Directions for this task ->
From the data below, return each line in which the string "getClientSecret" is found.

Records for the task ->
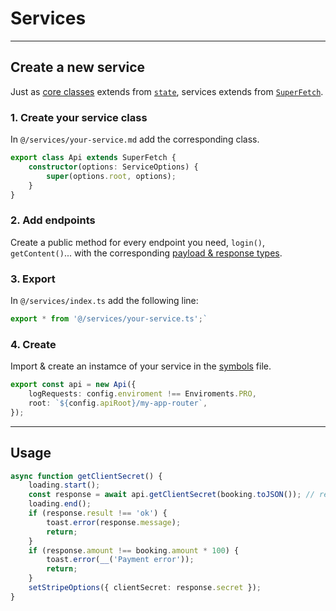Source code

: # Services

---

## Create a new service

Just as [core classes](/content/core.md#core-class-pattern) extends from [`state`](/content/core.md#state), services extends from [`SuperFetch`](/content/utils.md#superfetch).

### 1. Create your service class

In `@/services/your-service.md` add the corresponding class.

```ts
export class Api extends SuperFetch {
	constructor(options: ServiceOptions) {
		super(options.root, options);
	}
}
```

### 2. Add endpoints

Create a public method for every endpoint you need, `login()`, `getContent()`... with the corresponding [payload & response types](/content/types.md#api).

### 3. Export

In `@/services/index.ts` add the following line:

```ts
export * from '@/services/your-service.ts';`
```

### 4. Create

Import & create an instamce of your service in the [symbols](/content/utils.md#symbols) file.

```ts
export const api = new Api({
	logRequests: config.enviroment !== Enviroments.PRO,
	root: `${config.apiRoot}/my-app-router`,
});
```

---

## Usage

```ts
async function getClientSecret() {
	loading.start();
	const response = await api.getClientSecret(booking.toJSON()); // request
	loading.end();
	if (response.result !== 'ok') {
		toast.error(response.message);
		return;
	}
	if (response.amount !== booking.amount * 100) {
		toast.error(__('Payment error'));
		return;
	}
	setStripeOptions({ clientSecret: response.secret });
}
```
* * *
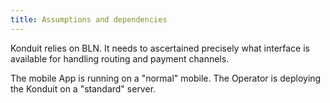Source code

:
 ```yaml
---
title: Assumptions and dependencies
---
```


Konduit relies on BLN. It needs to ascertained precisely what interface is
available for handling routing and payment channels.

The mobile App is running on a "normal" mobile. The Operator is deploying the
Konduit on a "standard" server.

Response to the exercise ->
async function getClientSecret() {
	const response = await api.getClientSecret(booking.toJSON()); // request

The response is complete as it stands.